• What is being asked: The lines to copy are those in the listing that hold the word "single".

Supplied records START

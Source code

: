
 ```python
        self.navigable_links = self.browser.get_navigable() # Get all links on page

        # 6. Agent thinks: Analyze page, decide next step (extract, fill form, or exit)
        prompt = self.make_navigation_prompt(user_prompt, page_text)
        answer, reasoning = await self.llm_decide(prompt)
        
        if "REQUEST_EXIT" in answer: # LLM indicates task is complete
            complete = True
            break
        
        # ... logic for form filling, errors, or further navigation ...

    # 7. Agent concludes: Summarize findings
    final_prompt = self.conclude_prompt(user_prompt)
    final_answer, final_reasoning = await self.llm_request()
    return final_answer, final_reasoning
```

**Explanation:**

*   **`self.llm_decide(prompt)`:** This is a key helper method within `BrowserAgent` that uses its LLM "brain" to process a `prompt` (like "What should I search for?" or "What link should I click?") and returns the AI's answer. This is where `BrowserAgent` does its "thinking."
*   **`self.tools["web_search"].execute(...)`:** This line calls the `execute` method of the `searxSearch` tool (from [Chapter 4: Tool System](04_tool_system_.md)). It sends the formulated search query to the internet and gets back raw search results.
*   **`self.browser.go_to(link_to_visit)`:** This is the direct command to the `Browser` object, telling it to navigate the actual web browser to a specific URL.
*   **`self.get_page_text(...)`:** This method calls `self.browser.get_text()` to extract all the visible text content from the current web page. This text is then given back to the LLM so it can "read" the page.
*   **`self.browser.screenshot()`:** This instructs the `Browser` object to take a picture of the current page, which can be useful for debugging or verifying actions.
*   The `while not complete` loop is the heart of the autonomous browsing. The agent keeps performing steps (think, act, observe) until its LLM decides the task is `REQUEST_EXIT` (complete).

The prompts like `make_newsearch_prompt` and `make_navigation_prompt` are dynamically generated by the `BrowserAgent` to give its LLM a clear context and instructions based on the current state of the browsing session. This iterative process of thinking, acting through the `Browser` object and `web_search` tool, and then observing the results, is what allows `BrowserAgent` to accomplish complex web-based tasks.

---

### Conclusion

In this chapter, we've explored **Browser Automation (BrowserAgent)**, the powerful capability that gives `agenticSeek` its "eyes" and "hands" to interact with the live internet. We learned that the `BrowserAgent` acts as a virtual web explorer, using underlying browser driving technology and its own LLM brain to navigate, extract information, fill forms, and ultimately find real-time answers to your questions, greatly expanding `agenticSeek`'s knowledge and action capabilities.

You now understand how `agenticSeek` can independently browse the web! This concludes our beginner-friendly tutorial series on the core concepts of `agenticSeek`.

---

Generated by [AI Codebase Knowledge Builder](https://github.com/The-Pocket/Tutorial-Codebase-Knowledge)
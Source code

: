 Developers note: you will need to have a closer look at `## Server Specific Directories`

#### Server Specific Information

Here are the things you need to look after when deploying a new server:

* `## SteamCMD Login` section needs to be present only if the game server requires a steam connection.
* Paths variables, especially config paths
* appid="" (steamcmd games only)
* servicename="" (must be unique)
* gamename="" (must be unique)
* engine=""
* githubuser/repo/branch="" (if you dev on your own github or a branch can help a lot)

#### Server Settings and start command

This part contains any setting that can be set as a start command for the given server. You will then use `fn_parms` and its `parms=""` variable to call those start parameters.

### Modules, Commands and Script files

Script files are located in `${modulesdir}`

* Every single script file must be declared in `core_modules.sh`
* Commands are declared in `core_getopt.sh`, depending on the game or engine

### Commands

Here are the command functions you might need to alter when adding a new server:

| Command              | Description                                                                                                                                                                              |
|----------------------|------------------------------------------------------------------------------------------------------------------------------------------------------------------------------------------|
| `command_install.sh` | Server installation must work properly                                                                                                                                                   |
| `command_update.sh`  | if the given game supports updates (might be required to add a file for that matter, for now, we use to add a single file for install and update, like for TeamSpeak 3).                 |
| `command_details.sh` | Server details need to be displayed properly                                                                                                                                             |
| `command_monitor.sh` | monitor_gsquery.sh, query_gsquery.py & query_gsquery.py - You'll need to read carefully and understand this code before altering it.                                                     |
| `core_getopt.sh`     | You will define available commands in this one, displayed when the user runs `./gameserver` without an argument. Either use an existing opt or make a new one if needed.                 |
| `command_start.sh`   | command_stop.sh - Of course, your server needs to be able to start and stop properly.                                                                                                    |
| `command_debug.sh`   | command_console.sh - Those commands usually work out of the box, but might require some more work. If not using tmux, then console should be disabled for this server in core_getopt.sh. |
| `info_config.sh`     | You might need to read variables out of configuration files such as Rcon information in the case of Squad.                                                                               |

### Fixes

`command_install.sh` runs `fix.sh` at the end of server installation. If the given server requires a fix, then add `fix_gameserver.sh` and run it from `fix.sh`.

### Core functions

Supplied records END
Supplied records START

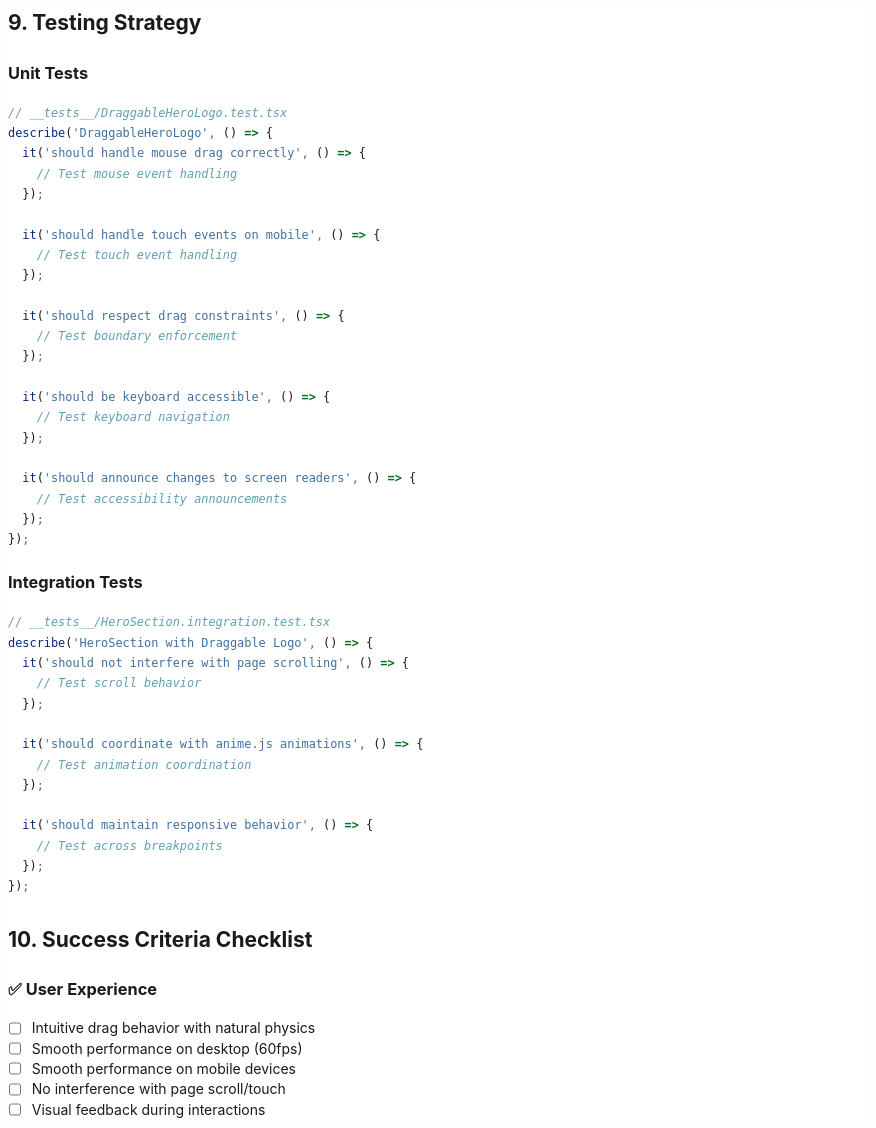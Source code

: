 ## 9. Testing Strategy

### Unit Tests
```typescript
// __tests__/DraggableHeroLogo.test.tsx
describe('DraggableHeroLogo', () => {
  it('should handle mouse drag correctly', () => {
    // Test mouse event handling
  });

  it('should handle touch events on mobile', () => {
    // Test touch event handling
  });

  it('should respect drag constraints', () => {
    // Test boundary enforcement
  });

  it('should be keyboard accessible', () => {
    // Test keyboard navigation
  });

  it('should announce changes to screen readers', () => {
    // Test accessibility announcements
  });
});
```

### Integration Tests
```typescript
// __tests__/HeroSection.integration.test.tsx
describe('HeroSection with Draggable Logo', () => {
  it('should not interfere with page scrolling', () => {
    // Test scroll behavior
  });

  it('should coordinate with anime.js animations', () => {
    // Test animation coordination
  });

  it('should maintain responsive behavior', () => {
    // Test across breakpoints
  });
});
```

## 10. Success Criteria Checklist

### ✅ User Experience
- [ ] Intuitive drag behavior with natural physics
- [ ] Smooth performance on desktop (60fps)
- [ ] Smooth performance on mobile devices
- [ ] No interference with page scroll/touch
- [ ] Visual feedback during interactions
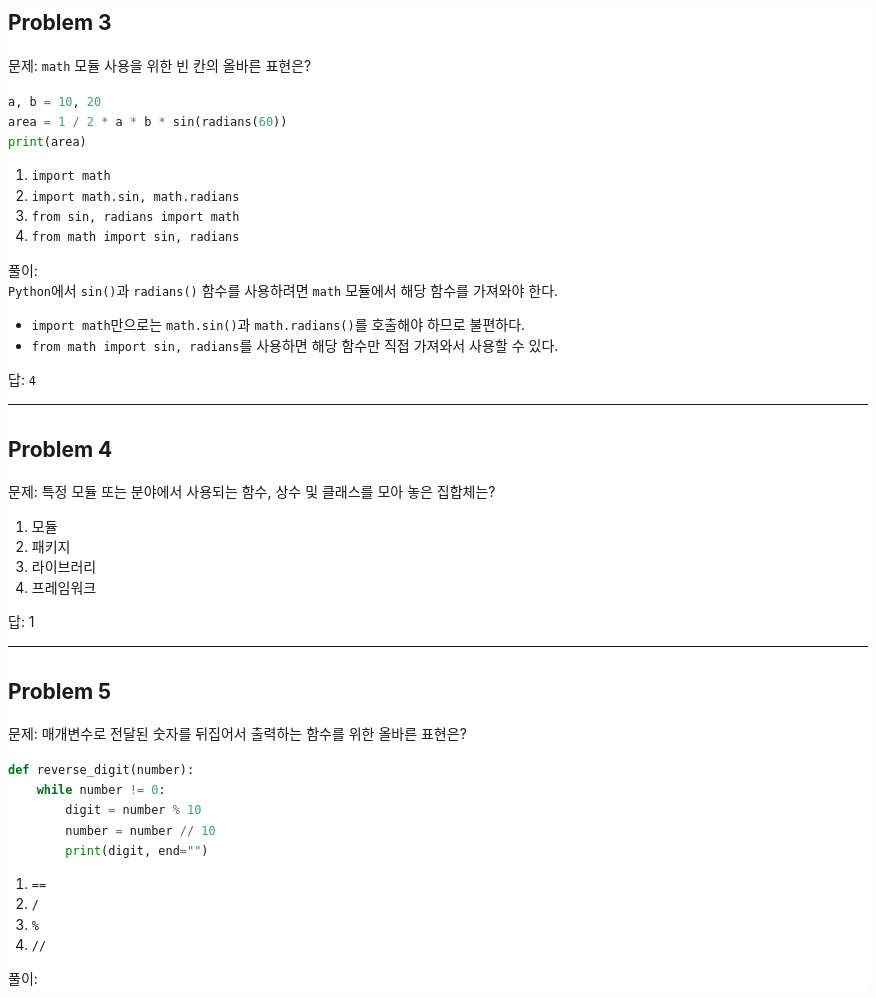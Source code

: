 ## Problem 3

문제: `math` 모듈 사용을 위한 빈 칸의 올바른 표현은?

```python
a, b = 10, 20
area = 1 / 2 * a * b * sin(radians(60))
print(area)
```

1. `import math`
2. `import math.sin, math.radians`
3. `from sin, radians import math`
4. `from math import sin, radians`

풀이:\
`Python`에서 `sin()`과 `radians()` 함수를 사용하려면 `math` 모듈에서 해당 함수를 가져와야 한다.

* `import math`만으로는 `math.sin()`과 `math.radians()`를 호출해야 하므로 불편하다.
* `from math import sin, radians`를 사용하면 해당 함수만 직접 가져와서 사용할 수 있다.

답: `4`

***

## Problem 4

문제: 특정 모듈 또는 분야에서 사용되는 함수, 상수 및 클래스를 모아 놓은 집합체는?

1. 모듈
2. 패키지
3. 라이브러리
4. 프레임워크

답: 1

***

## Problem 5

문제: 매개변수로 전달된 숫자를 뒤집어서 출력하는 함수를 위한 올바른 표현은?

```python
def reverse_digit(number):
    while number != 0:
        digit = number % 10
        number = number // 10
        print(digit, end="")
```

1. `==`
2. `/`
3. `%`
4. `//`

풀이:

Supplied records END

• Solution for this task:
* Every single script file must be declared in `core_modules.sh`
| `command_update.sh`  | if the given game supports updates (might be required to add a file for that matter, for now, we use to add a single file for install and update, like for TeamSpeak 3).                 |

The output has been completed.